The University of Iowa has named Walid Afifi, Ph.D., as chair of the Department of Communication Studies in the College of Liberal Arts and Sciences. Afifi is currently professor in the Department of Communication at University of California at Santa Barbara (UCSB), where he serves as chair of the undergraduate program in Middle East Studies. He also is an affiliate of UCSB's Center for Middle East Studies and a faculty associate with its Research Center for Virtual Environments and Behavior. He will begin his appointment at the University of Iowa on August 21, 2013.
Dean Chaden Djalali of the College of Liberal Arts and Sciences said, “Walid Afifi will bring nationally recognized leadership, scholarship and teaching to our Department of Communication Studies, which has a long tradition of excellence at Iowa. We are very pleased to welcome Professor Afifi to our college and university.”
Afifi, whose areas of scholarly emphasis are interpersonal and health communication, has published more than 55 journal articles and book chapters, and has co-authored three books. He is particularly well known for developing and testing the theory of motivated information management, a social-psychological framework that examines the relationship between uncertainty and information seeking. He has served in editorial positions for national and international journals and as chair of the Interpersonal Divisions of the National Communication Association and the International Communication Association.
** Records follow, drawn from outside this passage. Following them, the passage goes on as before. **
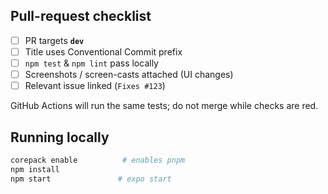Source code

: ## Pull-request checklist

- [ ] PR targets **`dev`**
- [ ] Title uses Conventional Commit prefix
- [ ] `npm test` & `npm lint` pass locally
- [ ] Screenshots / screen-casts attached (UI changes)
- [ ] Relevant issue linked (`Fixes #123`)

GitHub Actions will run the same tests; do not merge while checks are red.

## Running locally

```bash
corepack enable          # enables pnpm
npm install
npm start               # expo start
```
Walid Afifi, who earned a bachelor of arts degree with honors from the University of Iowa in 1990, earned his doctoral degree in 1996 from the University of Arizona. He began his career at the University of Delaware before joining the faculty at Pennsylvania State University in 1998. In 2006, he joined the University of California at Santa Barbara, where he earned the rank of full professor in 2009. He has served as visiting professor at the American University of Beirut and Kent State University. He will succeed interim chair Marc P. Armstrong as head of the Department of Communication Studies.